• _RECORDS FOR THE EXERCISE_:
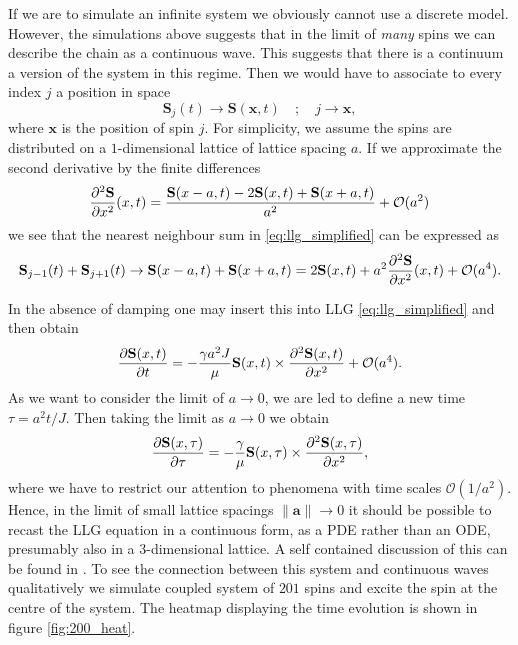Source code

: \begin{remark}


If we are to simulate an infinite system we obviously cannot use a discrete model. However, the simulations above suggests that in the limit of \textit{many} spins we can describe the chain as a continuous wave. This suggests that there is a continuum a version of the system in this regime. Then we would have to associate to every index $j$ a position in space 
$$
	\mathbf{S}_j(t) \to \mathbf{S}(\mathbf{x},t) \quad ; \quad j \to \mathbf{x},
$$
where $\mathbf{x}$ is the position of spin $j$. For simplicity, we assume the spins are distributed on a $1$-dimensional lattice of lattice spacing $a$. 
If we approximate the second derivative by the finite differences 
$$
	  \frac{\partial^2 \mathbf{S}}{\partial x^2}(x,t) = \frac{\mathbf{S}(x - a,t) - 2 \mathbf{S}(x,t) + \mathbf{S}(x + a,t) }{ a^2} + \mathcal{O}(a^2)
$$
we see that the nearest neighbour sum in \eqref{eq:llg_simplified} can be expressed as
$$
	\mathbf{S}_{j-1}(t) + \mathbf{S}_{j+1}(t) \to \mathbf{S}(x-a,t) + \mathbf{S}(x+a,t) = 2 \mathbf{S}(x,t) + a^2 \frac{\partial^2 \mathbf{S}}{\partial x^2} (x,t) + \mathcal{O}(a^4).
$$

In the absence of damping one may insert this into LLG \eqref{eq:llg_simplified} and then obtain 
$$
	\frac{\partial \mathbf{S}(x,t)}{\partial t} = -\frac{\gamma a^2 J}{\mu} \mathbf{S}(x,t) \times \frac{\partial^2 \mathbf{S}(x,t)}{\partial x^2} + \mathcal{O}(a^4).
$$
As we want to consider the limit of $a \to 0$, we are led to define a new time $\tau = a^2 t/J$. Then taking the limit as $a\to 0$ we obtain
$$
\frac{\partial \mathbf{S}(x,\tau)}{\partial \tau} = -\frac{\gamma}{\mu} \mathbf{S}(x,\tau) \times \frac{\partial^2 \mathbf{S}(x,\tau)}{\partial x^2},
$$
where we have to restrict our attention to phenomena with time scales $\mathcal{O}(1/a^2)$. Hence, in the limit of small lattice spacings $\|\mathbf{a}\| \to 0$ it should be possible to recast the LLG equation in a continuous form, as a PDE rather than an ODE, presumably also in a $3$-dimensional lattice. A self contained discussion of this can be found in \cite{Lakshmanan2011}. To see the connection between this system and continuous waves qualitatively we simulate coupled system of $201$ spins and excite the spin at the centre of the system. The heatmap displaying the time evolution is shown in figure \ref{fig:200_heat}.


\end{remark}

• _PROBLEM TO SOLVE_: Would you set down the entries exactly as given, minus their pictures?

• _TASK OUTPUT_:
Source code

: \begin{remark}


If we are to simulate an infinite system we obviously cannot use a discrete model. However, the simulations above suggests that in the limit of \textit{many} spins we can describe the chain as a continuous wave. This suggests that there is a continuum a version of the system in this regime. Then we would have to associate to every index $j$ a position in space 
$$
	\mathbf{S}_j(t) \to \mathbf{S}(\mathbf{x},t) \quad ; \quad j \to \mathbf{x},
$$
where $\mathbf{x}$ is the position of spin $j$. For simplicity, we assume the spins are distributed on a $1$-dimensional lattice of lattice spacing $a$. 
If we approximate the second derivative by the finite differences 
$$
	  \frac{\partial^2 \mathbf{S}}{\partial x^2}(x,t) = \frac{\mathbf{S}(x - a,t) - 2 \mathbf{S}(x,t) + \mathbf{S}(x + a,t) }{ a^2} + \mathcal{O}(a^2)
$$
we see that the nearest neighbour sum in \eqref{eq:llg_simplified} can be expressed as
$$
	\mathbf{S}_{j-1}(t) + \mathbf{S}_{j+1}(t) \to \mathbf{S}(x-a,t) + \mathbf{S}(x+a,t) = 2 \mathbf{S}(x,t) + a^2 \frac{\partial^2 \mathbf{S}}{\partial x^2} (x,t) + \mathcal{O}(a^4).
$$

In the absence of damping one may insert this into LLG \eqref{eq:llg_simplified} and then obtain 
$$
	\frac{\partial \mathbf{S}(x,t)}{\partial t} = -\frac{\gamma a^2 J}{\mu} \mathbf{S}(x,t) \times \frac{\partial^2 \mathbf{S}(x,t)}{\partial x^2} + \mathcal{O}(a^4).
$$
As we want to consider the limit of $a \to 0$, we are led to define a new time $\tau = a^2 t/J$. Then taking the limit as $a\to 0$ we obtain
$$
\frac{\partial \mathbf{S}(x,\tau)}{\partial \tau} = -\frac{\gamma}{\mu} \mathbf{S}(x,\tau) \times \frac{\partial^2 \mathbf{S}(x,\tau)}{\partial x^2},
$$
where we have to restrict our attention to phenomena with time scales $\mathcal{O}(1/a^2)$. Hence, in the limit of small lattice spacings $\|\mathbf{a}\| \to 0$ it should be possible to recast the LLG equation in a continuous form, as a PDE rather than an ODE, presumably also in a $3$-dimensional lattice. A self contained discussion of this can be found in \cite{Lakshmanan2011}. To see the connection between this system and continuous waves qualitatively we simulate coupled system of $201$ spins and excite the spin at the centre of the system. The heatmap displaying the time evolution is shown in figure \ref{fig:200_heat}.


\end{remark}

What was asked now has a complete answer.